Sarah’s face burned, but she spoke calmly. “Presuming I cooperate, what will the Ministry do with it?”
“The saint belongs to the sacred ground of Dabra Damo Mountain. We intend to return him to his gravesite and seal the tomb. We will then turn everything over to the church. Those are the wishes of our bishop, and we are obligated to abide by them.”
“And wipe out the historical record,” she said with an ironic smile.
“I know this is not the way of the West, Doctor. But it is how things are done in Ethiopia.”
“And if I refuse?”
“I don’t recommend it. It would be unwise to challenge the powers at play here.”
“Mr. Matakala, first of all, I am not challenging anybody. I am completely within my rights to be here.” The moment felt surreal, as if someone else were talking through her as she watched the scene unfold. “Secondly, my first and only commitment is to science. My job, if you didn’t know, is to research and document ancient history through remains such as these.
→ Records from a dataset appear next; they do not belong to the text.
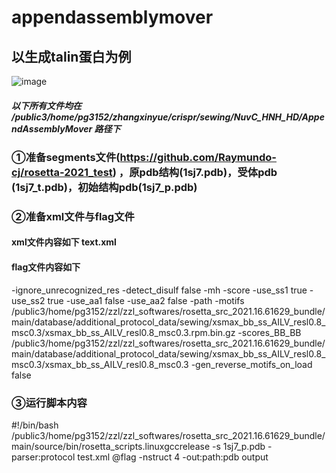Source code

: # appendassemblymover
## 以生成talin蛋白为例

![image](https://user-images.githubusercontent.com/81453850/178770368-9896edae-5138-45d8-a789-ca8363930401.png)

##### 以下所有文件均在  /public3/home/pg3152/zhangxinyue/crispr/sewing/NuvC_HNH_HD/AppendAssemblyMover 路径下

### ①准备segments文件(https://github.com/Raymundo-cj/rosetta-2021_test) ，原pdb结构(1sj7.pdb)，受体pdb (1sj7_t.pdb)，初始结构pdb(1sj7_p.pdb)
### ②准备xml文件与flag文件

#### xml文件内容如下  text.xml

<ROSETTASCRIPTS>
        <SCOREFXNS>
        </SCOREFXNS>
        <FILTERS>
        </FILTERS>
<MOVERS>
    <AppendAssemblyMover name="assemble"
      model_file_name="smotifs_H_3_19_L_1_23_H_3_31.segments"
      partner_pdb = "1sj7_t.pdb"
      hashed="false"
      minimum_cycles="1000"
      maximum_cycles="1100"
      required_resnums = "7,8,11,12"
      max_segments = "11"
      modifiable_terminus="B"
      output_partner = "true">
      <AssemblyScorers>
                <MotifScorer weight = "1" />
                <InterModelMotifScorer weight = "10" />
                <PartnerMotifScorer weight = "10" />
        </AssemblyScorers>
      <AssemblyRequirements>
        <DsspSpecificLengthRequirement dssp_code = "L" maximum_length = "5" />
        <ClashRequirement clash_radius = "4" />
      </AssemblyRequirements>
    </AppendAssemblyMover>
  </MOVERS>
        <PROTOCOLS>
                <Add mover_name="assemble" />
        </PROTOCOLS>
</ROSETTASCRIPTS>

#### flag文件内容如下

-ignore_unrecognized_res
-detect_disulf false
-mh
    -score
        -use_ss1 true
        -use_ss2 true
        -use_aa1 false
        -use_aa2 false
    -path
        -motifs /public3/home/pg3152/zzl/zzl_softwares/rosetta_src_2021.16.61629_bundle/main/database/additional_protocol_data/sewing/xsmax_bb_ss_AILV_resl0.8_msc0.3/xsmax_bb_ss_AILV_resl0.8_msc0.3.rpm.bin.gz
        -scores_BB_BB /public3/home/pg3152/zzl/zzl_softwares/rosetta_src_2021.16.61629_bundle/main/database/additional_protocol_data/sewing/xsmax_bb_ss_AILV_resl0.8_msc0.3/xsmax_bb_ss_AILV_resl0.8_msc0.3
    -gen_reverse_motifs_on_load false
    
### ③运行脚本内容

#!/bin/bash
/public3/home/pg3152/zzl/zzl_softwares/rosetta_src_2021.16.61629_bundle/main/source/bin/rosetta_scripts.linuxgccrelease -s 1sj7_p.pdb -parser:protocol test.xml @flag -nstruct 4 -out:path:pdb output



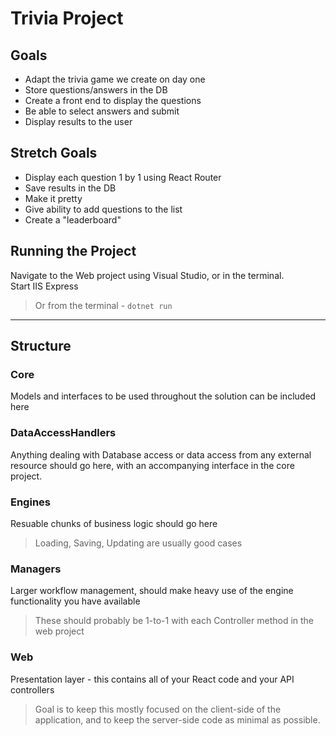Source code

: # Trivia Project

## Goals
- Adapt the trivia game we create on day one  
- Store questions/answers in the DB  
- Create a front end to display the questions  
- Be able to select answers and submit  
- Display results to the user  

## Stretch Goals
- Display each question 1 by 1 using React Router  
- Save results in the DB  
- Make it pretty  
- Give ability to add questions to the list  
- Create a "leaderboard"


## Running the Project
Navigate to the Web project using Visual Studio, or in the terminal.  
Start IIS Express
> Or from the terminal - `dotnet run`


---
## Structure

### Core
Models and interfaces to be used throughout the solution can be included here

### DataAccessHandlers
Anything dealing with Database access or data access from any external resource should go here, with an accompanying interface in the core project.

### Engines
Resuable chunks of business logic should go here
> Loading, Saving, Updating are usually good cases

### Managers
Larger workflow management, should make heavy use of the engine functionality you have available
> These should probably be 1-to-1 with each Controller method in the web project

### Web
Presentation layer - this contains all of your React code and your API controllers
> Goal is to keep this mostly focused on the client-side of the application, and to keep the server-side code as minimal as possible.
I don’t care if the tomb in question is of Jesus Christ himself. That would not stop me from excavating the truth; it would compel me to do so. You see, Mr. Matakala, just as you believe the devout have a right to keep their holy man buried in silence, I believe the people have a right to know their past. So I’d say it’s your will against mine.”
“Be careful, Doctor. You don’t know whom you’re up against.”
“Is that a threat?”
“I suggest you give some thought to our request— if you want to continue working in Ethiopia, that is.”
Sarah nodded and briskly turned toward the door.
“Oh, Dr. Weston?” Matakala called. “Have you ever seen this?”
Sarah stopped and took a deep breath. She turned to face him.
The ideogram from the burial site filled the projection screen.
Against a tide of emotions, she struggled to keep an expressionless face.
“This is the symbol of an ancient religious brotherhood. Its members will stop at nothing to protect what is theirs.”
She fixed her gaze on his.
Matakala closed the laptop. “Around here, people only get one warning. If I were you, I wouldn’t squander it.”
Five
Days wax and wane, winters give way to spring, and famines claim the lives of the weak, but tribal life persists as it always has, earnestly and without ceremony. The way of the nomad is to accept everything as it comes: there is no anticipation for better days, no longing for the unrequited, no despair for loss. The day-to-day existence is hard enough without such complications. Egoism is a luxury the nomad cannot afford, not when there are goats to milk, sheep to shear, camels to saddle, bread to bake, children to feed, blankets to weave, night skies to interpret, seasons to predict, music to play by the campfire.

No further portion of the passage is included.